When I saw the Subway sign, I knew it was time to stop.  We ordered our meals, sat down and began to eat.  The radio was playing.  Soon I was bobbing my head to the beat.  Next song was one from the movie, Pitch Perfect.  Needless to say, I couldn't keep still.  After being cooped up in a car for twelve hours, I had to move.  Dancing was the thing to do.  I busted a move.  Pretty soon Bubba got in the groove.  We looked like a couple of lunatics dancing at our table.  I'm sure the worker behind the counter was most amused.

A couple of old ladies happened to be at the counter, ordering their meals.  They saw Bubba and me.  (They pretended not to be amused, but I could tell they were loving it.)  On their way out, one of the ladies said, "Hey kiddos, stay in school!"

I looked at Bubba.  He looked at me.

"Kiddos?"  I said.  "Did she just call me a kiddo?"

"Yeah, Mama.  You're a kiddo.  Even though you're old, you act like a kiddo.  So you should act your age, or stay in school!"

Yes, sir!

Monday, July 21, 2014

Crazy Mama

This past weekend, my son and I went up to Ohio for my dad's birthday, and for my high school 25 year class reunion.  We didn't fly.  We drove.  Which was completely nuts!  It took fourteen hours to get there, and a little over twelve to come back.

Near the end of our trip, we made a stop for dinner - at Subway.  Behind the Subway shop, was the Georgia Winery.  I knew I had to go there!

"Bubba," I said.  "We're going to make a little stop at the winery before we leave."

He looked at me funny.  "Okay, Mama.  Whatever."

Then I got a funny look in my eye.  "And do you know what else?"

"What else, Mama?"

"I'm going to play my violin over there."

He nearly choked on his sandwich.  "You are not!"

"Yep, I am."

He grinned.  "That's insane!  Mama, you're just overtired and acting immature!"

I giggled.

He giggled.

Pretty soon we were both laughing really hard.

"Okay, come on.  I'm going to play!"  I got up, went back to the car, and grabbed my violin.  I walked over to the winery, where a bunch of people were standing around in the parking lot.  And I started playing.

My son shook his head.  "Mama, if the police come and arrest you, I'm going to tell them I had nothing to do with it!"

And guess what?  I have pictures to prove it.  So you who like pictures - don't fall off your chair for this!

                            Here's the sign above the entrance of the Georgia Winery.

                              Here's me playing some lovely Bach music outside the winery.

      And as an added bonus, here's me at my reunion Mass with a few of my former classmates.  (I played for it, which is why I had the violin in the first place!)

Thursday, July 17, 2014

Schultz and the Sprinklers

Schultz thinks sprinklers are evil. (For those of you who don't know, Schultz is our devious hundred pound German Shepherd.)  Every time the sprinkler system goes on, he has to launch an attack.

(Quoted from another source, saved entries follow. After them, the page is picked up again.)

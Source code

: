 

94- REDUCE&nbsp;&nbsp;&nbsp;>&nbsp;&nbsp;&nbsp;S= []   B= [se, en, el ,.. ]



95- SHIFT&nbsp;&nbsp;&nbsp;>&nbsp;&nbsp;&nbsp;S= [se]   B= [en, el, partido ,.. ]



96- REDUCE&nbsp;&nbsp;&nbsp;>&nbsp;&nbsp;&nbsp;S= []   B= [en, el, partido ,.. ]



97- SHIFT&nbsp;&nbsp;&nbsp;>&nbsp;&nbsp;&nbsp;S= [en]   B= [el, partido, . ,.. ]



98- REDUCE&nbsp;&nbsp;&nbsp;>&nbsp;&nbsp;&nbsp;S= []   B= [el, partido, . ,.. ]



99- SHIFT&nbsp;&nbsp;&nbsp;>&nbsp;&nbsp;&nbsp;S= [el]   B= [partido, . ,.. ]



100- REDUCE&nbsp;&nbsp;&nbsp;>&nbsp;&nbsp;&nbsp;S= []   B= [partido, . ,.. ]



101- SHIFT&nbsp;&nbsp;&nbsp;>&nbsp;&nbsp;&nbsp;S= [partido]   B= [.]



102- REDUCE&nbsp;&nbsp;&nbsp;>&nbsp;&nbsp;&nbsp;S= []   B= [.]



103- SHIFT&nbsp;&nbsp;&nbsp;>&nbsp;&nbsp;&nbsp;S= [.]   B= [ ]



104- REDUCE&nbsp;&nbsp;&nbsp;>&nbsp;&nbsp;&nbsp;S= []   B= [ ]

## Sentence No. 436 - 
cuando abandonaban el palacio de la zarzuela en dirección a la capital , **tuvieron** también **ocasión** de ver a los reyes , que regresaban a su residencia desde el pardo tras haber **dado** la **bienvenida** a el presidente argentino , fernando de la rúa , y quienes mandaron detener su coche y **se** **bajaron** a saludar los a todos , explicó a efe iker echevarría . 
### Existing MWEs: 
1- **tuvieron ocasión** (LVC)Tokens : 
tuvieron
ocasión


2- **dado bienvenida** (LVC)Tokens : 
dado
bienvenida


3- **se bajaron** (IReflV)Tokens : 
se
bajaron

Yesterday was the biggest battle of all.  About seven sprinkler heads popped out of the ground and began shooting jets of water all over the grass and gardens.  Schultz didn't like that one bit.  He charged on those sprinklers and tried to bite the water that was coming out.  Of course he ended up with a wet face.  Apparently, he didn't like having a wet face, because he rolled on the ground, trying to get the water off.

The sprinklers wouldn't let up.  While he was rolling, they doused him with more water.  Which made him even madder.  He got up, ran as fast as he could to the nearest sprinkler head, and ripped it out of the ground.  Then he chomped on it.  Until it was dead.

I won't tell you what my husband said about the whole thing.  But I will say that Schultz will not be allowed anywhere near sprinklers from now on!